BRIDGEWATER, N.J. – Amneal Pharmaceuticals announced new positive interim results from its ongoing Phase 4 ELEVATE-PD study, which wer presented at the Advanced Therapeutics in Movement & Related Disorders (ATRMD) 2026 Congress last week.
The entire study population (n=214) evaluated after six weeks of treatment demonstrated substantial clinical benefit after switching to CREXONT (carbidopa and levodopa) extended-release capsules, regardless of whether patients switched from immediate-release carbidopa/levodopa (IR CD/LD), IR CD/LD plus a COMT inhibitor, or RYTARY (carbidopa and levodopa) extended-release capsules. These interim findings build on the established efficacy and safety profile of CREXONT demonstrated in the Phase 3 RISE-PD trial, and reflected in the FDA-approved prescribing information.

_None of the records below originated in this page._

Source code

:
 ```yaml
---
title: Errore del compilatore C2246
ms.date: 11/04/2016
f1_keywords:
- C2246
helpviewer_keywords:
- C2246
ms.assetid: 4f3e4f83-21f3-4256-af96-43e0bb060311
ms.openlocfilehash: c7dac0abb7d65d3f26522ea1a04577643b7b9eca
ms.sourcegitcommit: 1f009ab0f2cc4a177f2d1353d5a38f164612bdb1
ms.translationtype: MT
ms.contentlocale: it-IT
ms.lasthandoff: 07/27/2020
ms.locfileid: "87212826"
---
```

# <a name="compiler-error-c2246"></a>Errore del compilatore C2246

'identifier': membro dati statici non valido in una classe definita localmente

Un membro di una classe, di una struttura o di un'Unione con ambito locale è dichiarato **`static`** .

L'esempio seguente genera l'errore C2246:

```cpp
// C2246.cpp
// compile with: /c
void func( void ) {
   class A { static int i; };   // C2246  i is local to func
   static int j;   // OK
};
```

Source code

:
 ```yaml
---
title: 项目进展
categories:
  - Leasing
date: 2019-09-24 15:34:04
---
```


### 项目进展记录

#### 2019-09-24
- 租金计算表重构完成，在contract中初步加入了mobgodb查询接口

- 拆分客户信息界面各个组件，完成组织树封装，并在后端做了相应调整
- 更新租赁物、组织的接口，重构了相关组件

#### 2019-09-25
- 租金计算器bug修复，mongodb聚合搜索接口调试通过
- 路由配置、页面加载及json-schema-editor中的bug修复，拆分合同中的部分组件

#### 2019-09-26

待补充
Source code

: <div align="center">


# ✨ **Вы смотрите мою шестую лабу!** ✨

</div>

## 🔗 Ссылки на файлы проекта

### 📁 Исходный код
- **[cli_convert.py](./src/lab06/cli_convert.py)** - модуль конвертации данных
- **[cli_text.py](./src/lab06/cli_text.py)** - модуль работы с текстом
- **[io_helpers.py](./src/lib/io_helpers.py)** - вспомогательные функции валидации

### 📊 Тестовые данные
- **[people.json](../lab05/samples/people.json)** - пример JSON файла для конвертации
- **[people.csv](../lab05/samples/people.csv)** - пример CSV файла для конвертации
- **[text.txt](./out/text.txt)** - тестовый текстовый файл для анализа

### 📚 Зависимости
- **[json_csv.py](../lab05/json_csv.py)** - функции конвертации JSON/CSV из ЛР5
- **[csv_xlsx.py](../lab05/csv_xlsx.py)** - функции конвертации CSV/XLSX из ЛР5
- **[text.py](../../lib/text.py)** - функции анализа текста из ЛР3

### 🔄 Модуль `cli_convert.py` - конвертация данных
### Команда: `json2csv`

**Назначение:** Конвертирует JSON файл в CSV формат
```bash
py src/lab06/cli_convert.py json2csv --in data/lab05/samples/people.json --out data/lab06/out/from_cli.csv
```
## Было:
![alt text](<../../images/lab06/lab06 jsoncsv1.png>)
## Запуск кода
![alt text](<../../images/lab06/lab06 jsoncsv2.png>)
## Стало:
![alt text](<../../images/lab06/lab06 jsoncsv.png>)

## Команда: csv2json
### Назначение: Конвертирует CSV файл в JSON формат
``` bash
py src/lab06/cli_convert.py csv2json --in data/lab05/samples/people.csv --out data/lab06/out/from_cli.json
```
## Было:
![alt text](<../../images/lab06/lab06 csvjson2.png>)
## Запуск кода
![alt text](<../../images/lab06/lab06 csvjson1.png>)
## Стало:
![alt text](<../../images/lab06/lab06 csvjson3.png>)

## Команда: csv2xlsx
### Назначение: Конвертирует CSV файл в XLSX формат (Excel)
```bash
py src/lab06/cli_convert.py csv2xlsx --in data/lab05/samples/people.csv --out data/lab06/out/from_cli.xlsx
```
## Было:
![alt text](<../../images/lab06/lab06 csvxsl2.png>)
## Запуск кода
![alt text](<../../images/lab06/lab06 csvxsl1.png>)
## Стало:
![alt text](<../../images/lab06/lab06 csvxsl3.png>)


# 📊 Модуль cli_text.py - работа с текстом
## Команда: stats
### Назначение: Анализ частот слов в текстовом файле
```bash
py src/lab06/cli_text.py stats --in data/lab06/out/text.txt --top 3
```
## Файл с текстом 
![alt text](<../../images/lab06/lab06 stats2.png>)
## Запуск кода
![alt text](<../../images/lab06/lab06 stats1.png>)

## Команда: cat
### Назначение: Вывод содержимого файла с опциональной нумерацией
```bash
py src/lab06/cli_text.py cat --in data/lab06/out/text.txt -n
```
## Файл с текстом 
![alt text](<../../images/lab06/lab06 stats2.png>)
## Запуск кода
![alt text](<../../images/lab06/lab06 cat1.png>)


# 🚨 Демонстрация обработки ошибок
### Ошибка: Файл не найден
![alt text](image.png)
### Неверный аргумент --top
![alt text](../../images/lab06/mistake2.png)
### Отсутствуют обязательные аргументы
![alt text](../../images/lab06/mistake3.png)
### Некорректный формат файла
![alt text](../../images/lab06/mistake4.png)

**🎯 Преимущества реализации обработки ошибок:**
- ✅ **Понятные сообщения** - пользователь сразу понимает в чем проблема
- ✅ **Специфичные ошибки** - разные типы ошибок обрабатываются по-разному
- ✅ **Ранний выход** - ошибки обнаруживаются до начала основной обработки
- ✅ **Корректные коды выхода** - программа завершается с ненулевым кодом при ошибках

After patients switched from prior therapies, treatment with CREXONT delivered meaningful increases in “Good On” time, reductions in “Off” time, and improved motor symptom control. Patients switching from RYTARY achieved consistent gains in continuous “Good On” intervals, the length of uninterrupted time patients experience “Good On.”
The most common adverse events (≥3%) in the study were dizziness (8.2%), fall (6.9%), nausea (6.5%), dyskinesia (6.5%), hallucination (3.0%), and headache (3.0%).
“The results from the entire study population highlight the consistency of CREXONT in delivering meaningful benefit to patients, regardless of the therapy they had been using,” said Dr. Stuart Isaacson, a Study Investigator and Director of the Parkinson’s Disease and Movement Disorders Center in Boca Raton, FL. “This kind of reproducible, real-world signal is what gives us confidence as clinicians that patients will experience more “Good On” time and less interruptions to their daily lives.”
“Consistent with the previously reported results, the interim data from the entire study population of ELEVATE-PD underscores CREXONT ability to give patients more predictable symptoms control,” added Dr. Avinash Desai, Senior Vice President and Chief Scientific Officer, Specialty, at Amneal. “We believe these results further support CREXONT as a differentiated extended-release oral therapy, giving patients longer continuous “Good On” time per day.”